BEGIN

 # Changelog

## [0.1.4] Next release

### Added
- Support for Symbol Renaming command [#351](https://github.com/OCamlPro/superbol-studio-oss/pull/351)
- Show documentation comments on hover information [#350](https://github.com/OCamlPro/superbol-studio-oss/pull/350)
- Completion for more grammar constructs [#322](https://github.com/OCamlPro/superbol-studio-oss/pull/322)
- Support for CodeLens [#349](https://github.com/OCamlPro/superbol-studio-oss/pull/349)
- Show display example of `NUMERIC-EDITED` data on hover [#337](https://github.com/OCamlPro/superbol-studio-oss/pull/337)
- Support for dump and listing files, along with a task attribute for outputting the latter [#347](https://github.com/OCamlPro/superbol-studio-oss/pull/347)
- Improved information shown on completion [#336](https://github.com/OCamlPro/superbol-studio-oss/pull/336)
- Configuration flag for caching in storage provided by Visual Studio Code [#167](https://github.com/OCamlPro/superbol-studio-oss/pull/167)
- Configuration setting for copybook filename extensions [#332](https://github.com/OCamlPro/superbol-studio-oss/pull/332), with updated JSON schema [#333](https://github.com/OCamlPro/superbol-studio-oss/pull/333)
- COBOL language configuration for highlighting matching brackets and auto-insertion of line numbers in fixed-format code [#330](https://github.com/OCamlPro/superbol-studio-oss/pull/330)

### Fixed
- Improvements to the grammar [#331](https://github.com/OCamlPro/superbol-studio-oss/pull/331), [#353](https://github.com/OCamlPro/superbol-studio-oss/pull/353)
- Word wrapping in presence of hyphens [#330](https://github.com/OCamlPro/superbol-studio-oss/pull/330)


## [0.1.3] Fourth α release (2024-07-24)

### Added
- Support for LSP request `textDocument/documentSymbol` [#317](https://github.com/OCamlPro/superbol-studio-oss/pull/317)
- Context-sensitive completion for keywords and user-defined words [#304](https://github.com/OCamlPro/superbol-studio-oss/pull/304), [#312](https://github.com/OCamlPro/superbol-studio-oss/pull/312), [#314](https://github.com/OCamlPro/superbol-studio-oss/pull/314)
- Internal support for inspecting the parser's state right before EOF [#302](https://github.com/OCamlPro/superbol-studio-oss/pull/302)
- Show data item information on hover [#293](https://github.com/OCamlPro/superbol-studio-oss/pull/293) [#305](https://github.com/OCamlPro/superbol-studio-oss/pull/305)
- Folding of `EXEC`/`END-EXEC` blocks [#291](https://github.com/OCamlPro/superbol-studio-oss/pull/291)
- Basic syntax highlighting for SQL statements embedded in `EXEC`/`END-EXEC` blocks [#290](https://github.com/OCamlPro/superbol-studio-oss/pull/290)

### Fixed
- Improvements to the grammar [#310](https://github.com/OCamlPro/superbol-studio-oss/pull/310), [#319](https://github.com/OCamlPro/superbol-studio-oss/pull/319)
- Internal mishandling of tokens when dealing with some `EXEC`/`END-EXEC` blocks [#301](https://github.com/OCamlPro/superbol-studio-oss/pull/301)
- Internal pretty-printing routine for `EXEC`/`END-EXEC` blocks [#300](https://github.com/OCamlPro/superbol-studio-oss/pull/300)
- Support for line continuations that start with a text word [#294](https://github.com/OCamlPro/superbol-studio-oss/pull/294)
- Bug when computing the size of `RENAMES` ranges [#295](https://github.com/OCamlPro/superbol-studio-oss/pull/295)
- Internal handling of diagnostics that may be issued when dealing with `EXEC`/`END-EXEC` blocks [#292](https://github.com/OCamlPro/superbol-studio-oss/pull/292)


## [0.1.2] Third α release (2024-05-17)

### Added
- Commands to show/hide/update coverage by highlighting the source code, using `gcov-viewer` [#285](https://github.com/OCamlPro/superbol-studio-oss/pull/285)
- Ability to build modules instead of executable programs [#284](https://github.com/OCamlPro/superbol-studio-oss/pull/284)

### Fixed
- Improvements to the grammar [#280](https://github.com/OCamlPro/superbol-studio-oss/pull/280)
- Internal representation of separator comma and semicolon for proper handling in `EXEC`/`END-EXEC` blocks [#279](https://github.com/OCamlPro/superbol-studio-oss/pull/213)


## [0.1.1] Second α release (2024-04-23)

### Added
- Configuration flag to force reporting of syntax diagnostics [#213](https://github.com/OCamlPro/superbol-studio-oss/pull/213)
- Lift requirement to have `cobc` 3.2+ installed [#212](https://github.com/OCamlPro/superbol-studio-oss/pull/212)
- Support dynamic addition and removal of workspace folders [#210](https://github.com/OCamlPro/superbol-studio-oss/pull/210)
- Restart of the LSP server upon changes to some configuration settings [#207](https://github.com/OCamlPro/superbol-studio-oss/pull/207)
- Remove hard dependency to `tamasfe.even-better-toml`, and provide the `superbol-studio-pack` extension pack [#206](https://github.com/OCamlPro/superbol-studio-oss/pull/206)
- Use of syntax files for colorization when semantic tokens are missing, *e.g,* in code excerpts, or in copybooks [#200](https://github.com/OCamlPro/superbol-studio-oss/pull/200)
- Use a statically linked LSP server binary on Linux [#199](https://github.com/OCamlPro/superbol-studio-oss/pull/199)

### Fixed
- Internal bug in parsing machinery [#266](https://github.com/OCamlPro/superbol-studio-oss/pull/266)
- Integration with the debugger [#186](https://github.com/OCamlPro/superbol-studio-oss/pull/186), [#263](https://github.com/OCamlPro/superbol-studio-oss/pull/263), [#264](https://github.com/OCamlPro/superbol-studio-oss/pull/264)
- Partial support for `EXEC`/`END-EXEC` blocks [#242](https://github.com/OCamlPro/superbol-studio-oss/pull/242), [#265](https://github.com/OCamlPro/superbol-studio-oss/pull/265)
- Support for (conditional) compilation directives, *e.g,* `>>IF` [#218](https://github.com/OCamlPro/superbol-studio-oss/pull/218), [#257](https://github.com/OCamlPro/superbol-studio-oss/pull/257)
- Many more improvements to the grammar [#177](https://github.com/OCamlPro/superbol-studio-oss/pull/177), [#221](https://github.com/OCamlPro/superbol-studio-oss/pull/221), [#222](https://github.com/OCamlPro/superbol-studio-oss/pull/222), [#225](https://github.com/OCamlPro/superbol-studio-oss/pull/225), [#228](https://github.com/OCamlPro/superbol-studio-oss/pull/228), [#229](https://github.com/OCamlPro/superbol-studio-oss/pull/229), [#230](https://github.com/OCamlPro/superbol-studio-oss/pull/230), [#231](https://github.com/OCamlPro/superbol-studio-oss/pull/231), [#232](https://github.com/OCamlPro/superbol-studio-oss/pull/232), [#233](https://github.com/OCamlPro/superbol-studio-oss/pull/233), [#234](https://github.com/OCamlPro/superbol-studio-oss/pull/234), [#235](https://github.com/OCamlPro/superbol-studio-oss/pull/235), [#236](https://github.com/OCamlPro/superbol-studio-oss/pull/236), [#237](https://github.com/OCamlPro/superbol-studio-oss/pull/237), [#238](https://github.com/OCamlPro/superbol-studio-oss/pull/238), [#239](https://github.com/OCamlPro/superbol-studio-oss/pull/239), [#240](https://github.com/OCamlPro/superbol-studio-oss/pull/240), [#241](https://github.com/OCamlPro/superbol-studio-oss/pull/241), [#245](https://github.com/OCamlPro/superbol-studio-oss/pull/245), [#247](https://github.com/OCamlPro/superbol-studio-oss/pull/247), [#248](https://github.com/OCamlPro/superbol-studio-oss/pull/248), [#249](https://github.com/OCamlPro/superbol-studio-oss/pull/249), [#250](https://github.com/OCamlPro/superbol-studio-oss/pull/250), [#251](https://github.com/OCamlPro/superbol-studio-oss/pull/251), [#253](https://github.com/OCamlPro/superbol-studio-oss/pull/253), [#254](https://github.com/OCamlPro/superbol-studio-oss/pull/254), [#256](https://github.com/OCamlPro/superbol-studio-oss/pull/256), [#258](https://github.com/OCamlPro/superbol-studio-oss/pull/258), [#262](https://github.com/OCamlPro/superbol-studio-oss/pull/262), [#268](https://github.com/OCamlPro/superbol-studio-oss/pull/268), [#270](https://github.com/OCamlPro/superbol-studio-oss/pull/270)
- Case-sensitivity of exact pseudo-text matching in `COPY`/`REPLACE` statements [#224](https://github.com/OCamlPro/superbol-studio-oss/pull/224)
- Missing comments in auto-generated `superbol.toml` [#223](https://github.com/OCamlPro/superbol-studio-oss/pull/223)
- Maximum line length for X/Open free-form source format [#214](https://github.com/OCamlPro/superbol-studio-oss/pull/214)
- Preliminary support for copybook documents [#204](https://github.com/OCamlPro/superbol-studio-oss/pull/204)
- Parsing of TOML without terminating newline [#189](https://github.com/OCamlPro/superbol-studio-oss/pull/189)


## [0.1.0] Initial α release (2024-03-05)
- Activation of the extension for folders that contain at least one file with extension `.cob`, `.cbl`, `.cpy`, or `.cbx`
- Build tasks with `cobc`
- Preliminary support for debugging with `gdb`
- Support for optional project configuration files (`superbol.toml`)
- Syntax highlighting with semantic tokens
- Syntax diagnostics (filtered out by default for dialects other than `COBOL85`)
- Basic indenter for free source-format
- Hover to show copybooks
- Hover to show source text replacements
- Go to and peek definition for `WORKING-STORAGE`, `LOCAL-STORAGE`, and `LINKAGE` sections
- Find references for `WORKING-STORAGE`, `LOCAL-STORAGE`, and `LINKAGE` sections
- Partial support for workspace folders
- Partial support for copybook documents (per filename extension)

END

The expected answer is an exact copy of the lines above, beginning at the line with "- Ability to" and ending at the line with "- Internal bug", with both ends in.

- Ability to build modules instead of executable programs [#284](https://github.com/OCamlPro/superbol-studio-oss/pull/284)

### Fixed
- Improvements to the grammar [#280](https://github.com/OCamlPro/superbol-studio-oss/pull/280)
- Internal representation of separator comma and semicolon for proper handling in `EXEC`/`END-EXEC` blocks [#279](https://github.com/OCamlPro/superbol-studio-oss/pull/213)


## [0.1.1] Second α release (2024-04-23)

### Added
- Configuration flag to force reporting of syntax diagnostics [#213](https://github.com/OCamlPro/superbol-studio-oss/pull/213)
- Lift requirement to have `cobc` 3.2+ installed [#212](https://github.com/OCamlPro/superbol-studio-oss/pull/212)
- Support dynamic addition and removal of workspace folders [#210](https://github.com/OCamlPro/superbol-studio-oss/pull/210)
- Restart of the LSP server upon changes to some configuration settings [#207](https://github.com/OCamlPro/superbol-studio-oss/pull/207)
- Remove hard dependency to `tamasfe.even-better-toml`, and provide the `superbol-studio-pack` extension pack [#206](https://github.com/OCamlPro/superbol-studio-oss/pull/206)
- Use of syntax files for colorization when semantic tokens are missing, *e.g,* in code excerpts, or in copybooks [#200](https://github.com/OCamlPro/superbol-studio-oss/pull/200)
- Use a statically linked LSP server binary on Linux [#199](https://github.com/OCamlPro/superbol-studio-oss/pull/199)

### Fixed
- Internal bug in parsing machinery [#266](https://github.com/OCamlPro/superbol-studio-oss/pull/266)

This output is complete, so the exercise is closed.